Jody Owens, the managing attorney for the Southern Poverty Law Center, hopes that the state will reinvest money saved from closing Walnut Grove in other services for individuals like job programs. Trip Burns/File Photo
The Walnut Grove Correctional Facility in Leake County closed today after years of allegations of sexual abuse, illicit drugs and physical abuse of inmates by correctional officers, which eventually led to the removal of youth from the facility. The closing comes in the wake of the federal government’s announcement that it is pulling back from using private prisons.
The Management and Training Corporation runs Walnut Grove, one of the state’s four private prisons, and will continue to operate the other three that hold prisoners in MDOC's custody. The Southern Poverty Law Center sued over conditions at Walnut Grove in 2010. The prison then housed minors who were convicted of adult crimes.
“Some prison staff exploit youth by selling drugs inside the facility,” the 2010 complaint read. “Other staff members abuse their power by engaging in sexual relationships with youth in their care. Many youth have suffered physical injuries, some serious and some permanent.”
The lawsuit led to a 2012 consent decree that established specific protocols for caring for youth inside Walnut Grove, and ultimately let to the removal of all youth from the facility. The State had removed “Close Custody” inmates, who needed armed or close supervision, from the facility by the end of 2014, court monitor reports show.
In June 2016, MDOC Commissioner Marshall Fisher announced that Walnut Grove would close due to “budget constraints and the prison population.” In early August, 720 inmates were still at Walnut Grove, 125 by Sept. 11, and today there are none.
Litigation with the facility is not ending just because the facility is closing, however.
Jody Owens, managing attorney at the Southern Poverty Law Center, says that private prisons do not present a better alternative to state-run facilities.
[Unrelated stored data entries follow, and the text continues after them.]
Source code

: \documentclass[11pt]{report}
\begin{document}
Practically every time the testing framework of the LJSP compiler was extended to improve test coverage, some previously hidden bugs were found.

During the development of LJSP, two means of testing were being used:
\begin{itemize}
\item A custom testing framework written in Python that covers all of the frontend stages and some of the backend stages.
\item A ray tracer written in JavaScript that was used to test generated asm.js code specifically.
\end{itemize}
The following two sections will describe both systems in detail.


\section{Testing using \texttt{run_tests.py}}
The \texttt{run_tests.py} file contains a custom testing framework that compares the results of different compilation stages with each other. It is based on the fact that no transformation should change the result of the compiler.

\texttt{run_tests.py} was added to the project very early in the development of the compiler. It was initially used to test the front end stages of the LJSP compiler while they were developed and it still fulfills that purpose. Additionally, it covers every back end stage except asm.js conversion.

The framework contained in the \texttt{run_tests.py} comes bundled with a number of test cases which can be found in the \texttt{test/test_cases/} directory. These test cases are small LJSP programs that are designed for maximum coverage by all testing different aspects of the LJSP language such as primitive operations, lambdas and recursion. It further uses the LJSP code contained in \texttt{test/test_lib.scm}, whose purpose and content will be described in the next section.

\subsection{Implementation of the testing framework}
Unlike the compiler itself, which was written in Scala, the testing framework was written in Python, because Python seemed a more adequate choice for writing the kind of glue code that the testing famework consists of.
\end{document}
“The concept is crime and punishment: you do the crime, you do the time,” Owens told the Jackson Free Press. “If not, you do the crime, you do time, and you come out worse than when you went in. That was not the goal—that was never the goal, and that’s what we continue to see in private facilities.”
Owens said Mississippi doesn’t need as many prisons here as people once thought, given the decline in the state’s prison population. He credited Gov. Phil Bryant and Lt. Gov. Tate Reeves with making wise decisions on criminal-justice reform in recent years.
“They’ve been able to examine our (inmate) population and realize that it wasn’t right-sized it was—purposely through bad laws in the books—oversized, and they have worked very diligently over the last three or four years (to fix it),” Owens said.
Owens said it is not outside the realm of possibility to close another facility in the next few years. He echoed what Commissioner Fisher told lawmakers earlier this month—that hopefully MDOC can use its current budget to invest in more programs to help rehabilitate and re-integrate inmates back into their community.
“I hope this is not just a savings for the state MDOC, but a better investment in the people coming out (of prisons),” Owens said.
The state will continue to pay off the bond on Walnut Grove Correctional Facility, the most costly private prison in the state. By 2028, the full bond for Walnut Grove ($153.98 million) should be paid off.
Clarification: This story has been updated to show that the Management and Training Corporation runs, not owns, the remaining three private prisons in the state that hold Mississippians. The other private prison (not run by the federal Bureau of Prisons) does not hold prisoners in MDOC's custody.